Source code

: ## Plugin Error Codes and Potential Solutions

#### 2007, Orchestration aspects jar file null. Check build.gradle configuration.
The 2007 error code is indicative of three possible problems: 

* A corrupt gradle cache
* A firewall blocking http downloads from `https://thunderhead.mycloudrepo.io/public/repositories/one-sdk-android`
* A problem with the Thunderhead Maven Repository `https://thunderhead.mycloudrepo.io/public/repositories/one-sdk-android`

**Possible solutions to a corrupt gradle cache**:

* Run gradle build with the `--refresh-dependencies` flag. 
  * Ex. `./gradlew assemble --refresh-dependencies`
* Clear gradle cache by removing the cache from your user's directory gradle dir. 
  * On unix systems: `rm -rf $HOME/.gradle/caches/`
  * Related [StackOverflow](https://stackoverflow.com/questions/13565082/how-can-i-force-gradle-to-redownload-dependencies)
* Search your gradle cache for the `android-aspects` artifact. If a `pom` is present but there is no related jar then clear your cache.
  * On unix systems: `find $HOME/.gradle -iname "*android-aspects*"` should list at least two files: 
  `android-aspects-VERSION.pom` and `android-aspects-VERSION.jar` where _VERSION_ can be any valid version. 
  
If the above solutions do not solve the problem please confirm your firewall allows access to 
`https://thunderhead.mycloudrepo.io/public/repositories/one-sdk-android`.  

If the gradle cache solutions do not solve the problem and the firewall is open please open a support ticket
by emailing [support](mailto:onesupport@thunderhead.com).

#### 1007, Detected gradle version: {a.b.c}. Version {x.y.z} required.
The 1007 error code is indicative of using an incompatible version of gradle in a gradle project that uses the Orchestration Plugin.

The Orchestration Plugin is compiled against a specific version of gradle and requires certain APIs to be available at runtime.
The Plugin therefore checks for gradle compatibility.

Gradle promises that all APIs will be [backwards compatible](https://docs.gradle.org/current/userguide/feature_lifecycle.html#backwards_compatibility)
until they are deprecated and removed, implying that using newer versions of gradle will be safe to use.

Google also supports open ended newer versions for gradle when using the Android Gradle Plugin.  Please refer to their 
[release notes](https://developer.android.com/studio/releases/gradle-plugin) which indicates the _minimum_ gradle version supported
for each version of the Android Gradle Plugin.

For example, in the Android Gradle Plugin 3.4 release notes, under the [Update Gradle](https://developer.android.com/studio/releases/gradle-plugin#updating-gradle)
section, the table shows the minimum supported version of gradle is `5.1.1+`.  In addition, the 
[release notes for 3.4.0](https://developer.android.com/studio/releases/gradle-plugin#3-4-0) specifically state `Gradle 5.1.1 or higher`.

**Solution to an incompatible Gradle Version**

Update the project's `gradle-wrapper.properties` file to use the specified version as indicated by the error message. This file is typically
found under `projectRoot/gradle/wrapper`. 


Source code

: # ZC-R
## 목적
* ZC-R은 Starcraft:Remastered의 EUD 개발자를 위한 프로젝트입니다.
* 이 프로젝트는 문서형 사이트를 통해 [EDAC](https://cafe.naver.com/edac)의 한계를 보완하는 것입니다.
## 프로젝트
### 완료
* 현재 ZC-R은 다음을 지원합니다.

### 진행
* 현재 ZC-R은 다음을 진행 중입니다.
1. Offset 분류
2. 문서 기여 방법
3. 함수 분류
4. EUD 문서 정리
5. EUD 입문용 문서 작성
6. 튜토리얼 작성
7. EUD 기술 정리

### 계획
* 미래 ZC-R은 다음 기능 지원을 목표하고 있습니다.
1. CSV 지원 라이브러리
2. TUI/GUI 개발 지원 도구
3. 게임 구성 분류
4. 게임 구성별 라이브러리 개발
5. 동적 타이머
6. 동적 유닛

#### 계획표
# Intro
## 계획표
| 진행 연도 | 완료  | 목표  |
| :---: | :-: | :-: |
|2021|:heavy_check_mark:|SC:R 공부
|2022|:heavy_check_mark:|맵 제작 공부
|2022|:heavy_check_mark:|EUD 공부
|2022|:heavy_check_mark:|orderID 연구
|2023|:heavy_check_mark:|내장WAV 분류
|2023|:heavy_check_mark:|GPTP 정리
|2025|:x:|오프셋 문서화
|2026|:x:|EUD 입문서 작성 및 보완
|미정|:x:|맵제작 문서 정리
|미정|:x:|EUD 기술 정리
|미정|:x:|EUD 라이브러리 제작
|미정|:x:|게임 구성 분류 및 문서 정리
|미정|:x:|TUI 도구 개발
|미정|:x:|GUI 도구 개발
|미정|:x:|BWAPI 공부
▬▬▬▬▬▬▬▬▬▬
▸ **Work instructions**: Each record above must be transcribed exactly, and none may be skipped.

▸ **Task output**:
Source code

: ## Plugin Error Codes and Potential Solutions

#### 2007, Orchestration aspects jar file null. Check build.gradle configuration.
The 2007 error code is indicative of three possible problems: 

* A corrupt gradle cache
* A firewall blocking http downloads from `https://thunderhead.mycloudrepo.io/public/repositories/one-sdk-android`
* A problem with the Thunderhead Maven Repository `https://thunderhead.mycloudrepo.io/public/repositories/one-sdk-android`

**Possible solutions to a corrupt gradle cache**:

* Run gradle build with the `--refresh-dependencies` flag. 
  * Ex. `./gradlew assemble --refresh-dependencies`
* Clear gradle cache by removing the cache from your user's directory gradle dir. 
  * On unix systems: `rm -rf $HOME/.gradle/caches/`
  * Related [StackOverflow](https://stackoverflow.com/questions/13565082/how-can-i-force-gradle-to-redownload-dependencies)
* Search your gradle cache for the `android-aspects` artifact. If a `pom` is present but there is no related jar then clear your cache.
  * On unix systems: `find $HOME/.gradle -iname "*android-aspects*"` should list at least two files: 
  `android-aspects-VERSION.pom` and `android-aspects-VERSION.jar` where _VERSION_ can be any valid version. 
  
If the above solutions do not solve the problem please confirm your firewall allows access to 
`https://thunderhead.mycloudrepo.io/public/repositories/one-sdk-android`.  

If the gradle cache solutions do not solve the problem and the firewall is open please open a support ticket
by emailing [support](mailto:onesupport@thunderhead.com).

#### 1007, Detected gradle version: {a.b.c}. Version {x.y.z} required.
The 1007 error code is indicative of using an incompatible version of gradle in a gradle project that uses the Orchestration Plugin.

The Orchestration Plugin is compiled against a specific version of gradle and requires certain APIs to be available at runtime.
The Plugin therefore checks for gradle compatibility.

Gradle promises that all APIs will be [backwards compatible](https://docs.gradle.org/current/userguide/feature_lifecycle.html#backwards_compatibility)
until they are deprecated and removed, implying that using newer versions of gradle will be safe to use.

Google also supports open ended newer versions for gradle when using the Android Gradle Plugin.  Please refer to their 
[release notes](https://developer.android.com/studio/releases/gradle-plugin) which indicates the _minimum_ gradle version supported
for each version of the Android Gradle Plugin.

For example, in the Android Gradle Plugin 3.4 release notes, under the [Update Gradle](https://developer.android.com/studio/releases/gradle-plugin#updating-gradle)
section, the table shows the minimum supported version of gradle is `5.1.1+`.  In addition, the 
[release notes for 3.4.0](https://developer.android.com/studio/releases/gradle-plugin#3-4-0) specifically state `Gradle 5.1.1 or higher`.

**Solution to an incompatible Gradle Version**

Update the project's `gradle-wrapper.properties` file to use the specified version as indicated by the error message. This file is typically
found under `projectRoot/gradle/wrapper`. 


Source code

: # ZC-R
## 목적
* ZC-R은 Starcraft:Remastered의 EUD 개발자를 위한 프로젝트입니다.
* 이 프로젝트는 문서형 사이트를 통해 [EDAC](https://cafe.naver.com/edac)의 한계를 보완하는 것입니다.
## 프로젝트
### 완료
* 현재 ZC-R은 다음을 지원합니다.

### 진행
* 현재 ZC-R은 다음을 진행 중입니다.
1. Offset 분류
2. 문서 기여 방법
3. 함수 분류
4. EUD 문서 정리
5. EUD 입문용 문서 작성
6. 튜토리얼 작성
7. EUD 기술 정리

### 계획
* 미래 ZC-R은 다음 기능 지원을 목표하고 있습니다.
1. CSV 지원 라이브러리
2. TUI/GUI 개발 지원 도구
3. 게임 구성 분류
4. 게임 구성별 라이브러리 개발
5. 동적 타이머
6. 동적 유닛

#### 계획표
# Intro
## 계획표
| 진행 연도 | 완료  | 목표  |
| :---: | :-: | :-: |
|2021|:heavy_check_mark:|SC:R 공부
|2022|:heavy_check_mark:|맵 제작 공부
|2022|:heavy_check_mark:|EUD 공부
|2022|:heavy_check_mark:|orderID 연구
|2023|:heavy_check_mark:|내장WAV 분류
|2023|:heavy_check_mark:|GPTP 정리
|2025|:x:|오프셋 문서화
|2026|:x:|EUD 입문서 작성 및 보완
|미정|:x:|맵제작 문서 정리
|미정|:x:|EUD 기술 정리
|미정|:x:|EUD 라이브러리 제작
|미정|:x:|게임 구성 분류 및 문서 정리
|미정|:x:|TUI 도구 개발
|미정|:x:|GUI 도구 개발
|미정|:x:|BWAPI 공부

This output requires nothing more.